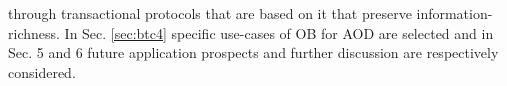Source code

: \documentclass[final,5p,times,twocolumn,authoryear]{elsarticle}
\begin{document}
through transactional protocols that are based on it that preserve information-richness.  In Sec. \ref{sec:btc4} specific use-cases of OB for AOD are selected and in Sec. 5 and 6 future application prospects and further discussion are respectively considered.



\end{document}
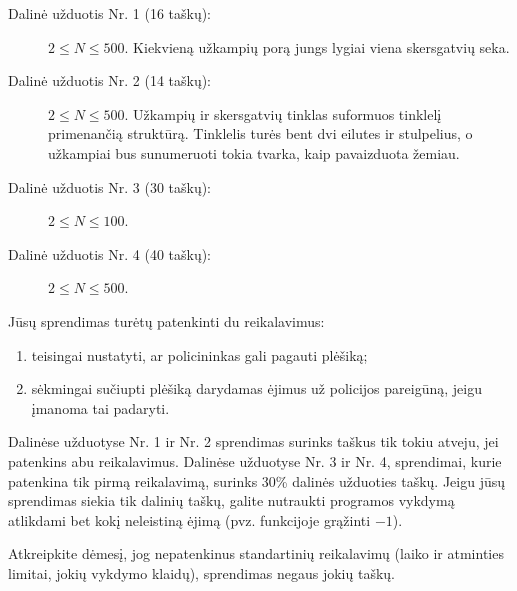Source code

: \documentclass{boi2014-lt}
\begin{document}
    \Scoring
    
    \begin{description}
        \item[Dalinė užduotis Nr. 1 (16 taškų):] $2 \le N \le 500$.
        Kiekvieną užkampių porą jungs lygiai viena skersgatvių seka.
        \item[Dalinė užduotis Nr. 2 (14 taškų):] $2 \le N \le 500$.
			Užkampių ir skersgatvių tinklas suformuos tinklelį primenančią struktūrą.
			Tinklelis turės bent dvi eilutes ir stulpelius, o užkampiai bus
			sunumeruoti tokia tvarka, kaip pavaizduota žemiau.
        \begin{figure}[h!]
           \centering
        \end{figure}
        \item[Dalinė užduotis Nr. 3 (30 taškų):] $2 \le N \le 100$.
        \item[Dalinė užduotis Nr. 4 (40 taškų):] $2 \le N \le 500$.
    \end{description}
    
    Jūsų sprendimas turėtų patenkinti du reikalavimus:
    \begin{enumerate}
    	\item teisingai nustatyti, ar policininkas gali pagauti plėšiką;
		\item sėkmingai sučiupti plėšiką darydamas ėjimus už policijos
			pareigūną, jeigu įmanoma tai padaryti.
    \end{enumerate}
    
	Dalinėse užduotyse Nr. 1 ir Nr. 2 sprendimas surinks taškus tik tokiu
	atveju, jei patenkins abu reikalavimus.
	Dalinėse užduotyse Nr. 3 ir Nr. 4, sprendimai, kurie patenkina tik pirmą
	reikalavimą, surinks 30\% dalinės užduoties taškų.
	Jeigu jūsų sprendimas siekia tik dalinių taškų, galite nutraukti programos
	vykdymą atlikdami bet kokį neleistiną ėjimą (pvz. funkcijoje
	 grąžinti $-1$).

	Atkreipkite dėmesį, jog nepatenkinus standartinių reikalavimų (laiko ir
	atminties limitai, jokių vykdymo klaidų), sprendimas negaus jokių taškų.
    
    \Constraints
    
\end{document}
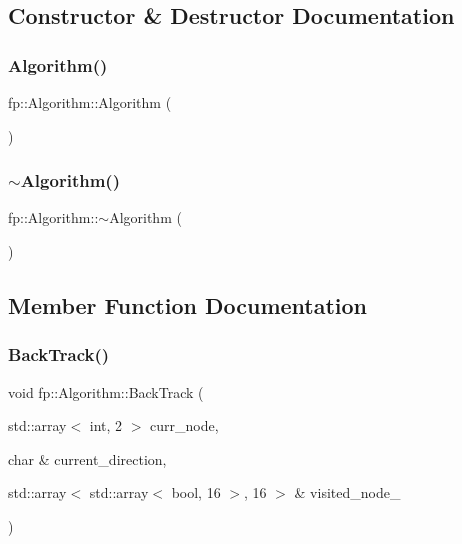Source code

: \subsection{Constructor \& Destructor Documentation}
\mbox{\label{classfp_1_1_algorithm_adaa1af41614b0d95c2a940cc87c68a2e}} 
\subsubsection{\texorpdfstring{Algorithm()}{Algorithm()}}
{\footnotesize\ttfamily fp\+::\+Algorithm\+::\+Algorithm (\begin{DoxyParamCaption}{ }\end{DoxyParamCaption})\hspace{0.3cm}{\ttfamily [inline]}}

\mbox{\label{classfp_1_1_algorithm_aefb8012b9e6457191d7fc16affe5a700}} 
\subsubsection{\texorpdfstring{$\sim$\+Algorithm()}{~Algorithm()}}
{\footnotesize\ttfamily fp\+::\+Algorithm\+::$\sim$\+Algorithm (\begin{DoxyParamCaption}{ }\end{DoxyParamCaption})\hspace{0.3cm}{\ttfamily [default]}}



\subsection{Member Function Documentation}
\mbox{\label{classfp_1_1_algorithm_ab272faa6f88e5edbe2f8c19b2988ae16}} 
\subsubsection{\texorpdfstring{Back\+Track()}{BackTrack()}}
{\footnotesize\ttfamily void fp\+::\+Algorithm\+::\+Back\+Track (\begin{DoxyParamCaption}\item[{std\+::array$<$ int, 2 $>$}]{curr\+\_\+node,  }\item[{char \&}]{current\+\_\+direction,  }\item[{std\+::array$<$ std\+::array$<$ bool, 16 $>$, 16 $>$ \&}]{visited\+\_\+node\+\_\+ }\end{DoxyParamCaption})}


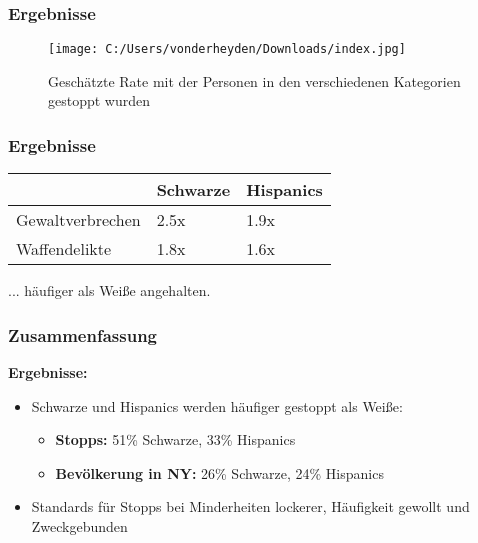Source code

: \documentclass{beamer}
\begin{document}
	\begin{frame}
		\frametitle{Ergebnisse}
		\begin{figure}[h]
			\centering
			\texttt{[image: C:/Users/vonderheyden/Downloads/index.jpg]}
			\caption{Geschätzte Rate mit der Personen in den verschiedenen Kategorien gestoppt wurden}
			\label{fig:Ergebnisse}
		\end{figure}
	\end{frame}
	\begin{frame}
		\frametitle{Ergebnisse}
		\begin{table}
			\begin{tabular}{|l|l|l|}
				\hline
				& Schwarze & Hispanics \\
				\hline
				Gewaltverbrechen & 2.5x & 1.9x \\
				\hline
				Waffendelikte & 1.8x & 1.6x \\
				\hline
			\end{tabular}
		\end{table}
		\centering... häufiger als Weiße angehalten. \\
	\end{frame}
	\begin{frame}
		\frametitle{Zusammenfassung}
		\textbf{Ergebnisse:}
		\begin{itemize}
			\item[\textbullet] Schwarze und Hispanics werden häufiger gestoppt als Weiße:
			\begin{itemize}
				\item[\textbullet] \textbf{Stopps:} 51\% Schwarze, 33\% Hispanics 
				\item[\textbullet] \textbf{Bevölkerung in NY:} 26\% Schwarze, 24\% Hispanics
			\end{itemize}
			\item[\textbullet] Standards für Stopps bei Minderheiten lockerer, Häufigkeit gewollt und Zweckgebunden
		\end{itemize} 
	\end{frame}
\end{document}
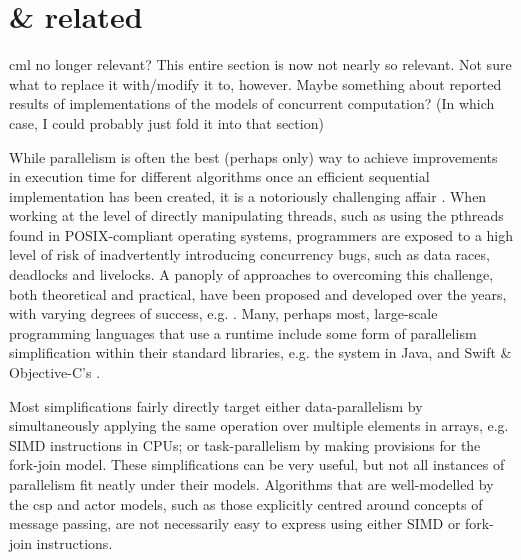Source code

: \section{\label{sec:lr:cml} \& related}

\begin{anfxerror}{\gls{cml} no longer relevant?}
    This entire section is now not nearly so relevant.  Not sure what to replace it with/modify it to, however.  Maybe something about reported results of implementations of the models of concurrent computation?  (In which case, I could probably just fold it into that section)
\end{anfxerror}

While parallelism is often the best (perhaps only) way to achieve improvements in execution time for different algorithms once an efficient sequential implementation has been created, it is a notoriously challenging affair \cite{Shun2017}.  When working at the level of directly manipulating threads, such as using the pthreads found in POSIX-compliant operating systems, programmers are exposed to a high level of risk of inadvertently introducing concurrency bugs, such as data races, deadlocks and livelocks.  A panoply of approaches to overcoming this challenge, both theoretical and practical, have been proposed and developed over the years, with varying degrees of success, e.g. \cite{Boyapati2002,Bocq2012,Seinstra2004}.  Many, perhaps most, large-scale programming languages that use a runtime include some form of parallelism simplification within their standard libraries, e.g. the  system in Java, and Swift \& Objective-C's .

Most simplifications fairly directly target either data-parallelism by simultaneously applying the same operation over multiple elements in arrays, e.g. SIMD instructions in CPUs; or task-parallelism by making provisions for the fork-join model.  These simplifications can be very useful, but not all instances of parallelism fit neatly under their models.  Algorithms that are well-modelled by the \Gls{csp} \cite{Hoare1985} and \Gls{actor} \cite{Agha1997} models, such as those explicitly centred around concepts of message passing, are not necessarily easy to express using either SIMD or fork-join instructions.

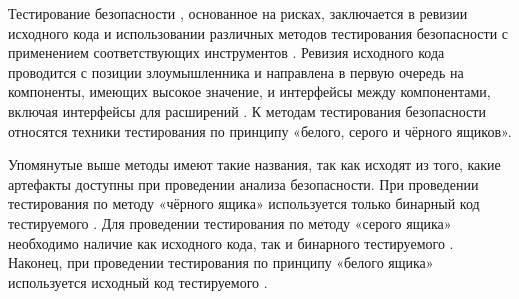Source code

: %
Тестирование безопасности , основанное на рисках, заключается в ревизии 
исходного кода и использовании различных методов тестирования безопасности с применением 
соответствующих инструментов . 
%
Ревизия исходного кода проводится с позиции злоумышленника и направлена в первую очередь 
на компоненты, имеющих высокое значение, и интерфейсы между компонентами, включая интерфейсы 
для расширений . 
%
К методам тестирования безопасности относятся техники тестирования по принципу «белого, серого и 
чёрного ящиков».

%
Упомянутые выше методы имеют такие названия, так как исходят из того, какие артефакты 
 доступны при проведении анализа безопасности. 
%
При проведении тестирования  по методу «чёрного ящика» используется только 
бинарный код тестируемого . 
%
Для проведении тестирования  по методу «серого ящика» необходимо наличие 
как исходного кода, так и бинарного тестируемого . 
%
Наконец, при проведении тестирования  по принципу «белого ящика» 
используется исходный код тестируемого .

---

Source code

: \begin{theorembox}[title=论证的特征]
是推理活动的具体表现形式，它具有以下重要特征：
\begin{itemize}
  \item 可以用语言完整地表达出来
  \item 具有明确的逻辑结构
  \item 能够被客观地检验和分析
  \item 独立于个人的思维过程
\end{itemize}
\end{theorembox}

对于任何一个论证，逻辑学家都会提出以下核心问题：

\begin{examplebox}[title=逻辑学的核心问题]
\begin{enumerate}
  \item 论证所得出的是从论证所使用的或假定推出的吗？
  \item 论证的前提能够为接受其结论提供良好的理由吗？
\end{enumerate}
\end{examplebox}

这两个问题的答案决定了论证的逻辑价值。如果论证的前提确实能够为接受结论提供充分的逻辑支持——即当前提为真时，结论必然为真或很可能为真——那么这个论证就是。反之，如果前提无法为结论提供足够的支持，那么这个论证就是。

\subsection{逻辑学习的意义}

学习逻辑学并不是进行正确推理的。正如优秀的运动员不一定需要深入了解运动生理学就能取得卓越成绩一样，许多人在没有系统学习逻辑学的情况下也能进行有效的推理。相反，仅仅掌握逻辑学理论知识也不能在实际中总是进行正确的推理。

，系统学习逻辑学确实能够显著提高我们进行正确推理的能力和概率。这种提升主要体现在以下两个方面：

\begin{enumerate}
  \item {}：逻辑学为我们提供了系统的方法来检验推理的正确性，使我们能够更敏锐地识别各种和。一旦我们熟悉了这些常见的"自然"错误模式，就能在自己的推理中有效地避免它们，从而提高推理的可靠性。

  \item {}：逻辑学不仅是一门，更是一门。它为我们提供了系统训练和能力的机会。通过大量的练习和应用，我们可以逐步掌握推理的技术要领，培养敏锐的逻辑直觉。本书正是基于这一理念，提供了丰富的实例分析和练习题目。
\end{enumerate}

==

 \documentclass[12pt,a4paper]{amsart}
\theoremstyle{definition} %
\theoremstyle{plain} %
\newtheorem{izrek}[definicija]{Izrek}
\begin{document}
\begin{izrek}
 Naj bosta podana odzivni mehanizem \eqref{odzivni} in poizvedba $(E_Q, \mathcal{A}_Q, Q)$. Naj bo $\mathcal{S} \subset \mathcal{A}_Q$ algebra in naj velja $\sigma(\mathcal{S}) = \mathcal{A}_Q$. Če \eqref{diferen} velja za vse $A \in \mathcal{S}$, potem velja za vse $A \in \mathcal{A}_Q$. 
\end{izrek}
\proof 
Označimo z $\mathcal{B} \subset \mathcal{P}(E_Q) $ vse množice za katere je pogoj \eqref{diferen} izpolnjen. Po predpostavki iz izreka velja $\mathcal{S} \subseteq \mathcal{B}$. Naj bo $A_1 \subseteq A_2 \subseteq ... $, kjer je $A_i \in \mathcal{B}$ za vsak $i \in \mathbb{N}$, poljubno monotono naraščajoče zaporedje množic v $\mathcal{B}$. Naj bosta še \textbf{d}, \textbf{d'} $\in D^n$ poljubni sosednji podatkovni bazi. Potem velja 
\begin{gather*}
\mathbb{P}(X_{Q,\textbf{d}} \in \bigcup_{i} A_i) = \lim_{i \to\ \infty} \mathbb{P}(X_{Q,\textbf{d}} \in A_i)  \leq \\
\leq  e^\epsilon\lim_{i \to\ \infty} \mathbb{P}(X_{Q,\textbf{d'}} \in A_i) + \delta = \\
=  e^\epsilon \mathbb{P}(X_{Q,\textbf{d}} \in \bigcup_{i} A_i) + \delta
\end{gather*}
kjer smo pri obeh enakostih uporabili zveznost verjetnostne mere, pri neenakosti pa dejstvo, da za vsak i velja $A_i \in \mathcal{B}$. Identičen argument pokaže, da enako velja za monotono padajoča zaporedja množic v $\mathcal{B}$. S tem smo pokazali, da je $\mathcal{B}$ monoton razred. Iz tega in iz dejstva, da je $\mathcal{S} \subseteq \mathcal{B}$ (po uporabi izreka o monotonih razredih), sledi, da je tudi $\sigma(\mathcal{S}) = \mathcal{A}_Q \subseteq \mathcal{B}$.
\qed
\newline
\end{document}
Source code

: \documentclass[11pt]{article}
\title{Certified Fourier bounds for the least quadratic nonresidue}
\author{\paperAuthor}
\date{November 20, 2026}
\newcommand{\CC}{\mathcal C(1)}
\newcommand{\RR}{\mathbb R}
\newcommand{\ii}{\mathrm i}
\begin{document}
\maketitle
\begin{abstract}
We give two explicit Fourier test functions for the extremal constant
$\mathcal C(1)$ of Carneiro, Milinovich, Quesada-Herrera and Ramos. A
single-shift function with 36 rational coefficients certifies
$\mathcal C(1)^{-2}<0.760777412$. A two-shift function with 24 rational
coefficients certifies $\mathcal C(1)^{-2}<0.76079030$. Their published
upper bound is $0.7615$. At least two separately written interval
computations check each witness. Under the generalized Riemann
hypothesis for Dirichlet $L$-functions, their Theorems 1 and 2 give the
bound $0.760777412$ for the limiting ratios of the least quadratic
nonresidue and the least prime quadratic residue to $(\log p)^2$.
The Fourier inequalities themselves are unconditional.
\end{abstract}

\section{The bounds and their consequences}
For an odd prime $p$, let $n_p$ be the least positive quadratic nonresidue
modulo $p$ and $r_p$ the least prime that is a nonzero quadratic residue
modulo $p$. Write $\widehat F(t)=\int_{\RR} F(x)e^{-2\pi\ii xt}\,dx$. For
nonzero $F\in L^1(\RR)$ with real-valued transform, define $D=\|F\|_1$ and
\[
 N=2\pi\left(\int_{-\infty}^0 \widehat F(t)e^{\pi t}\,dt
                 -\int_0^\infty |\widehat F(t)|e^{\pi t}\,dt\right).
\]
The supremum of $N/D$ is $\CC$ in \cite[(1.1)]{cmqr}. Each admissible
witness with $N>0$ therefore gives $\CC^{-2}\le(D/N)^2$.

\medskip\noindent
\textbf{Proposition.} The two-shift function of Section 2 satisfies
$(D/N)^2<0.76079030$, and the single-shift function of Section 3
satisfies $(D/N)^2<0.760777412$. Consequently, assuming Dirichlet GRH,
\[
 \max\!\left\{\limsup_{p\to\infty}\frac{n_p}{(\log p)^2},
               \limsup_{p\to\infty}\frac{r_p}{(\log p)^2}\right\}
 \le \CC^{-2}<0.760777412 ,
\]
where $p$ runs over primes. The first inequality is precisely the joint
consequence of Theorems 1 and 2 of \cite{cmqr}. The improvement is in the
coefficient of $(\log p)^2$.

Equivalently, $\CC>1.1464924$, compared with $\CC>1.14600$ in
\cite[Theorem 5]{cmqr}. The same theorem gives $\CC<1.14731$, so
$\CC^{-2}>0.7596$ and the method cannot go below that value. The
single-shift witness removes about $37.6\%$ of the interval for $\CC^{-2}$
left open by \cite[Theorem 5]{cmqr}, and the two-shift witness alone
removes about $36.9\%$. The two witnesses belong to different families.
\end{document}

Exercise aim: What you give back must be the stretch above, starting at the line with "of Section 3" and ending at the line with "Equivalently, $\CC>1.1464924$, compared", copied exactly.

Answer box:
$(D/N)^2<0.76079030$, and the single-shift function of Section 3
satisfies $(D/N)^2<0.760777412$. Consequently, assuming Dirichlet GRH,
\[
 \max\!\left\{\limsup_{p\to\infty}\frac{n_p}{(\log p)^2},
               \limsup_{p\to\infty}\frac{r_p}{(\log p)^2}\right\}
 \le \CC^{-2}<0.760777412 ,
\]
where $p$ runs over primes. The first inequality is precisely the joint
consequence of Theorems 1 and 2 of \cite{cmqr}. The improvement is in the
coefficient of $(\log p)^2$.

Equivalently, $\CC>1.1464924$, compared with $\CC>1.14600$ in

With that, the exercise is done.